The Washington Post
Virginia Attorney General Ken Cuccinelli II
Virginia's flagship university went to court Thursday to fight an effort by Virginia Attorney Gen. Ken Cuccinelli II (R) to get documents from a former climate scientist at the school, an unusual confrontation that will test the bounds of academic freedom and result in the college facing down its own lawyer in court.
In a motion filed in Charlottesville, the University of Virginia argued that Cuccinelli's subpoena for papers and e-mail from global warming researcher Michael Mann exceeds the attorney general's authority under state law and intrudes on the rights of professors to pursue academic inquiry free from political pressure.
Cuccinelli, a vocal skeptic of global warming who is suing the Environmental Protection Agency over the issue, has said he is investigating whether Mann committed fraud by knowingly skewing data as he sought publicly funded grants for his research. Mann left U-Va. in 2005 and now works at Penn State.
Mann's case has been embraced by academics across the country, who wrote numerous letters encouraging the university founded by Thomas Jefferson to resist the attorney general. The university's governing board -- whose members were appointed by former governors Mark R. Warner and Timothy M. Kaine, both Democrats -- had first signaled that it would likely comply with the April order but then hired a major Washington law firm and prepared to take action.
University President John T. Casteen III said in a statement that Cuccinelli's order had "sent a chill through the Commonwealth's colleges and universities."
Although Virginia universities have at times tangled with political leaders in Richmond, several experts said legal action is a rare challenge by a public institution of the state's top law enforcement officer. It comes in response to the equally unusual action of a state attorney general using the legal process to compel his own client to produce documents.
Cuccinelli issued a civil investigative demand, essentially a subpoena, under a 2002 state statute designed to catch government employees defrauding the public out of tax dollars.
"It's a rarity, and it should not happen often," said former attorney general Jerry Kilgore (R). "The universities are state agencies, and they're your clients.
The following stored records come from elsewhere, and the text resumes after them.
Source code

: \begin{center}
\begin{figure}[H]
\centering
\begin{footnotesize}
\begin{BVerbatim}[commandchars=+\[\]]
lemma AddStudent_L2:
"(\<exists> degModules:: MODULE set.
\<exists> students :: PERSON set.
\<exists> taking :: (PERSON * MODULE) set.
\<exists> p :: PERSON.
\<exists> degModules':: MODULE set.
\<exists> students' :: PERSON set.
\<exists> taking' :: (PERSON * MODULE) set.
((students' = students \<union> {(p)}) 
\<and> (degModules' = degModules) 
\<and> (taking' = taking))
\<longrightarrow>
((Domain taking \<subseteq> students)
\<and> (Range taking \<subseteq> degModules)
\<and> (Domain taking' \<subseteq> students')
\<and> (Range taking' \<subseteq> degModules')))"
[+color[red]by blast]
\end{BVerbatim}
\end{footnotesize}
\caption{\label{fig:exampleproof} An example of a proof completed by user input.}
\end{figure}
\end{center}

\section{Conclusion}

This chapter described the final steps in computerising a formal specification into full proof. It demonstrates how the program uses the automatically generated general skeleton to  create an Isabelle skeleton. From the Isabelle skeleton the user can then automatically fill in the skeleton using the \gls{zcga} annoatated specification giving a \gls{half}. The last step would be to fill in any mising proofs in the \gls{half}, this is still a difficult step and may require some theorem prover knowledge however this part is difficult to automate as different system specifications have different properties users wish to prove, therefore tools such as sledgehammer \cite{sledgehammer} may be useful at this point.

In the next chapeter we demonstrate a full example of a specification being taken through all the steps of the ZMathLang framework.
And attorneys general do everything they can to avoid being on opposite sides of their clients."
Mark Rozell, a public policy professor at George Mason University, called the conflict an "extraordinary situation" and one that will be closely followed by First Amendment scholars nationally.
Cuccinelli has sought information about five grant applications Mann prepared before leaving the university, as well as all e-mail between Mann and his research assistants, secretaries and 39 other scientists across the country.
Cuccinelli has repeatedly denied that he is targeting Mann's work because of his scientific findings and has promised an objective review of any documents turned over by the university.
Mann is best known as the author of the "hockey-stick" graph, which showed there has been a rapid, recent rise in the Earth's temperature. Mann's work has long been under attack by global-warming skeptics, particularly after an e-mail between scientists and referring to a statistical "trick" he used in his research surfaced in a series of leaked e-mails from the University of East Anglia's Climatic Research Unit. Mann has said the e-mail was taken out of context. Some of his methodologies have been criticized by other scientists, but an inquiry by Penn State concluded that there was no evidence Mann engaged in efforts to falsify or suppress data.
In an interview earlier this week, Cuccinelli said he expected that U-Va. would go to court.
"We expect when it's all said and done we'll have proceeded in a fairly civil and reasonable fashion and proceeded with a very limited request for information that addresses whether or not we've got, or should, have fraud concerns," he said.
Cuccinelli said Thursday that he will respond to the petition after reviewing it thoroughly.
Sheldon Steinbach, a lawyer who represented the American Council on Education for 37 years, called Cuccinelli's use of a fraud statute to investigate academic grants "novel."
But he defended Cuccinelli's action. "Sometimes upon more-detailed explanation you might determine people have, indeed, cooked the books," Steinbach said.
Cuccinelli had already granted the college more time to compile the records and whittled his demand by eliminating some e-mail. But professors have insisted that any compliance would send a message to professors engaged in controversial research.
"Just in asking for the documents and the interrogatories, you've already had the effect of chilling First Amendment conduct at the university," said Richard C. Schragger, a professor of law at U-Va. who drafted a letter signed by 38 other law school faculty members urging the administration to fight Cuccinelli.
Besides First Amendment issues, the university also argued Thursday that Cuccinelli failed to spell out the conduct that allegedly violated the Virginia fraud statute, as required by the law. The school also noted that of the five grants totaling $466,000 that Cuccinelli named in his request, all but one were federal, not state, grants. The one state grant came in 2001, before the fraud statute took effect.
The university's court action was praised Thursday by the Union of Concerned Scientists, the American Association of University Professors, the American Civil Liberties Union and Mann, who said the school was standing up "against the harassment of scientists by policymakers with a potential agenda."